───── Data section
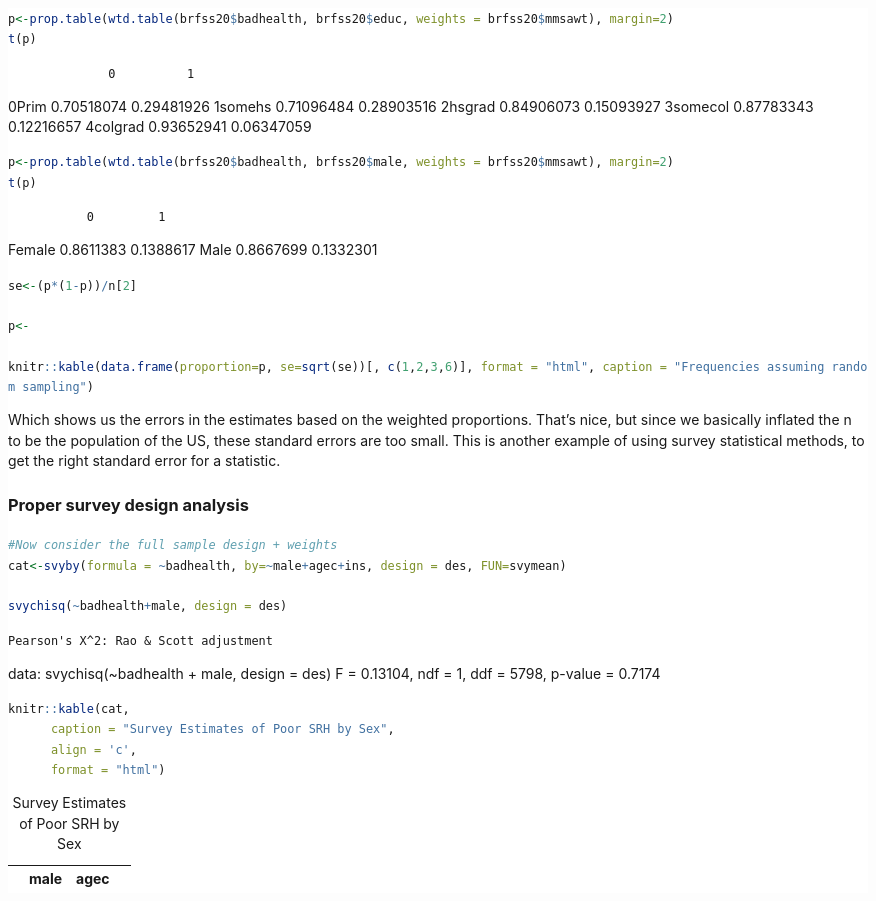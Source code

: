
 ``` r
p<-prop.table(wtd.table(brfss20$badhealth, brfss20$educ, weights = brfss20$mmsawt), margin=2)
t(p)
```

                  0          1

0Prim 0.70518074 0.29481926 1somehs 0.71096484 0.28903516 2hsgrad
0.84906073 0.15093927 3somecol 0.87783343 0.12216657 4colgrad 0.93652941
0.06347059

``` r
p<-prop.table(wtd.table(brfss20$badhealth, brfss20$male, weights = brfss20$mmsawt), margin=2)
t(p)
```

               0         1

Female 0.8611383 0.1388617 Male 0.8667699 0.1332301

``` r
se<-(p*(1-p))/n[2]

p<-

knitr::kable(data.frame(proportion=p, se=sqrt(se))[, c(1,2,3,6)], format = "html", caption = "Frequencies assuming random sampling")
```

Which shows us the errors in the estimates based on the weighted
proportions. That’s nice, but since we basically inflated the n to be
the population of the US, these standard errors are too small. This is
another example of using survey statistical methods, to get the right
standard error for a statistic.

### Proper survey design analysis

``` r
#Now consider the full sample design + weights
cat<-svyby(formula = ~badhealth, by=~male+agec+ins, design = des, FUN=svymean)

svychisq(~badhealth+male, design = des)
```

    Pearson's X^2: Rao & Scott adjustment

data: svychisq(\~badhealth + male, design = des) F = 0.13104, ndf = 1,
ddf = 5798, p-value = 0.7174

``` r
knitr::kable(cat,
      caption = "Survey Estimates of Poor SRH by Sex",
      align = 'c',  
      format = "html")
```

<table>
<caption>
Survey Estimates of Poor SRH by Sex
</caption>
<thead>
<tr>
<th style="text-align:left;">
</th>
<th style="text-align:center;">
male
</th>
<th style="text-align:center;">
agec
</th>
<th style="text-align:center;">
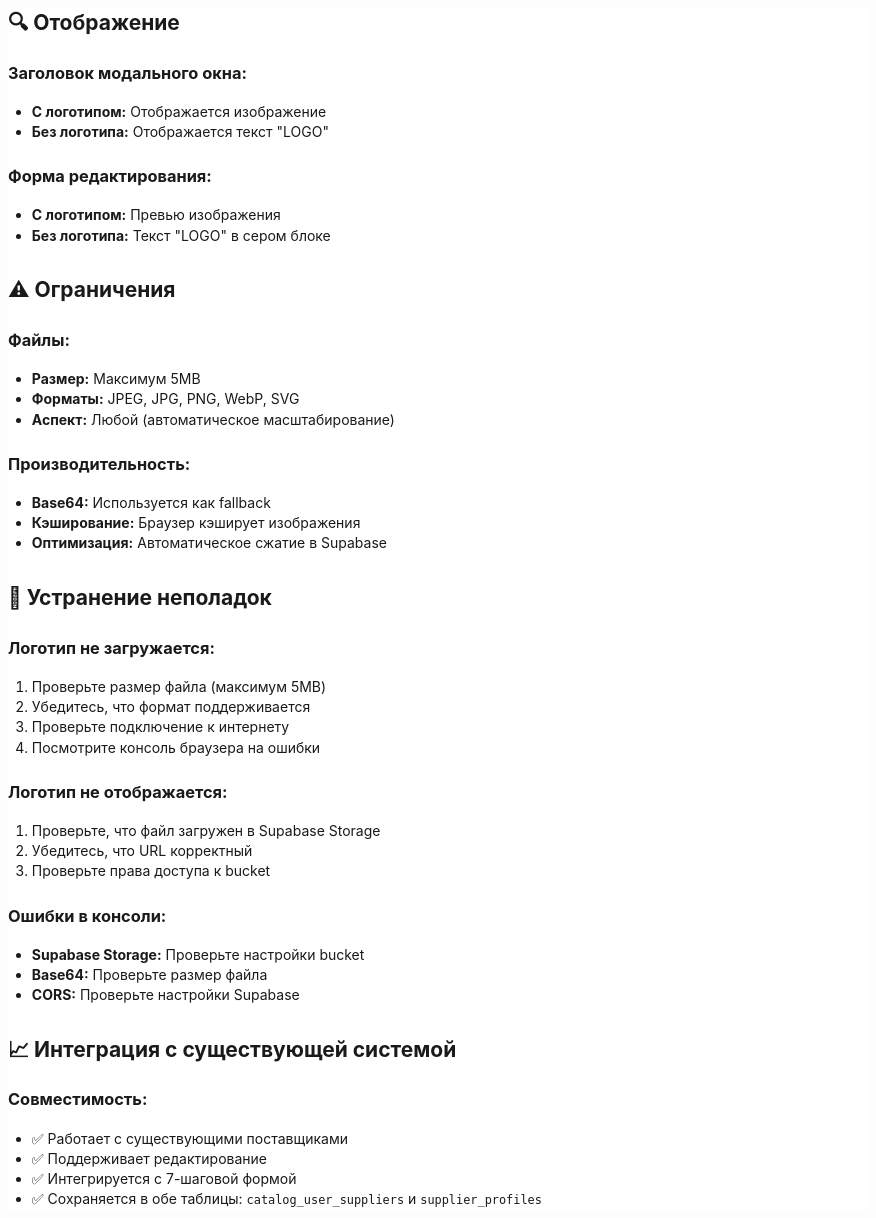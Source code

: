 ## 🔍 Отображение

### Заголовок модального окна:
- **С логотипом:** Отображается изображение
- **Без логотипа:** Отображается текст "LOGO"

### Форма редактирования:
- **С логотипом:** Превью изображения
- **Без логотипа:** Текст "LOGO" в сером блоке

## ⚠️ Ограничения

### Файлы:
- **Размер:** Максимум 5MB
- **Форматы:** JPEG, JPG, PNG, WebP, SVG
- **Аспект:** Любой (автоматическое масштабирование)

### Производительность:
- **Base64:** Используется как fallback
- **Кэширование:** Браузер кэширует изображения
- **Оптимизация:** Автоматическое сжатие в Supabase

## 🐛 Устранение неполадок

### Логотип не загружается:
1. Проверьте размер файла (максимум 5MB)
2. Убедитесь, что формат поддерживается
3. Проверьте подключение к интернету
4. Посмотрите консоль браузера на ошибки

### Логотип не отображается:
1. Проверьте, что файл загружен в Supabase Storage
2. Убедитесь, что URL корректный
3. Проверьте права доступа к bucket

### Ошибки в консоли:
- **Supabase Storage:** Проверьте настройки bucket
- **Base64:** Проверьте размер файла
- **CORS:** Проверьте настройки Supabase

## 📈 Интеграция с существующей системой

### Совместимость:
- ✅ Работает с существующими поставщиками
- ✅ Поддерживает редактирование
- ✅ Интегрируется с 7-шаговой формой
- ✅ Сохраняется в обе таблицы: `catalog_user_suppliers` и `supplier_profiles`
──────────
*What you need to do*.
Across the entries above, find the lines with the string "html" and copy them.

*Task response*.
knitr::kable(data.frame(proportion=p, se=sqrt(se))[, c(1,2,3,6)], format = "html", caption = "Frequencies assuming random sampling")
      format = "html")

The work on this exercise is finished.